=== Section Start ===
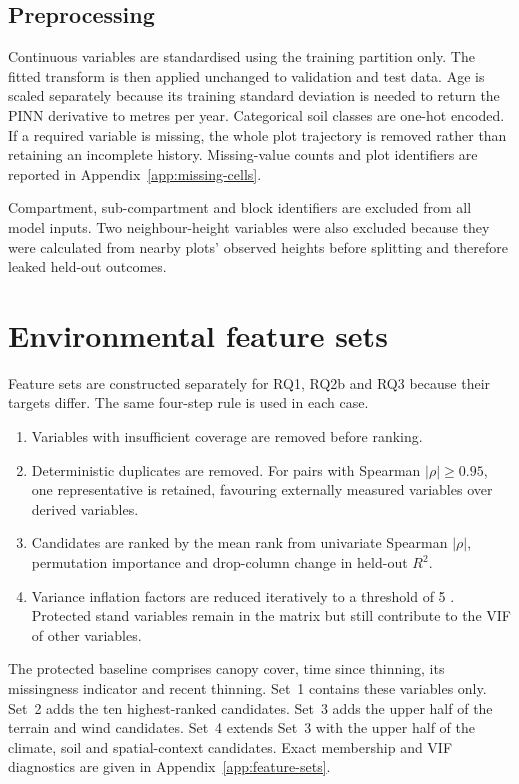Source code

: \subsection{Preprocessing}

Continuous variables are standardised using the training partition only. The fitted transform is
then applied unchanged to validation and test data. Age is scaled separately because its training
standard deviation is needed to return the PINN derivative to metres per year. Categorical soil
classes are one-hot encoded. If a required variable is missing, the whole plot trajectory is
removed rather than retaining an incomplete history. Missing-value counts and plot identifiers
are reported in Appendix~\ref{app:missing-cells}.

Compartment, sub-compartment and block identifiers are excluded from all model inputs. Two
neighbour-height variables were also excluded because they were calculated from nearby plots'
observed heights before splitting and therefore leaked held-out outcomes.

\section{Environmental feature sets}
\label{sec:feature-sets}

Feature sets are constructed separately for RQ1, RQ2b and RQ3 because their targets differ. The
same four-step rule is used in each case.

\begin{enumerate}
\setlength\itemsep{0pt}
\item Variables with insufficient coverage are removed before ranking.
\item Deterministic duplicates are removed. For pairs with Spearman $|\rho|\geq0.95$, one
representative is retained, favouring externally measured variables over derived variables.
\item Candidates are ranked by the mean rank from univariate Spearman $|\rho|$, permutation
importance and drop-column change in held-out $R^2$.
\item Variance inflation factors are reduced iteratively to a threshold of 5
\citep{obrien2007Caution_C5_EVAL}. Protected stand variables remain in the matrix but still
contribute to the VIF of other variables.
\end{enumerate}

The protected baseline comprises canopy cover, time since thinning, its missingness indicator and
recent thinning. Set~1 contains these variables only. Set~2 adds the ten highest-ranked candidates.
Set~3 adds the upper half of the terrain and wind candidates. Set~4 extends Set~3 with the upper
half of the climate, soil and spatial-context candidates. Exact membership and VIF diagnostics are
given in Appendix~\ref{app:feature-sets}.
=== Section End ===
## TRY IT
Every line from the one holding "threshold of 5" through the final line of the listing must be echoed exactly; leave out all other lines.

## EXERCISE RESPONSE
\item Variance inflation factors are reduced iteratively to a threshold of 5
\citep{obrien2007Caution_C5_EVAL}. Protected stand variables remain in the matrix but still
contribute to the VIF of other variables.
\end{enumerate}

The protected baseline comprises canopy cover, time since thinning, its missingness indicator and
recent thinning. Set~1 contains these variables only. Set~2 adds the ten highest-ranked candidates.
Set~3 adds the upper half of the terrain and wind candidates. Set~4 extends Set~3 with the upper
half of the climate, soil and spatial-context candidates. Exact membership and VIF diagnostics are
given in Appendix~\ref{app:feature-sets}.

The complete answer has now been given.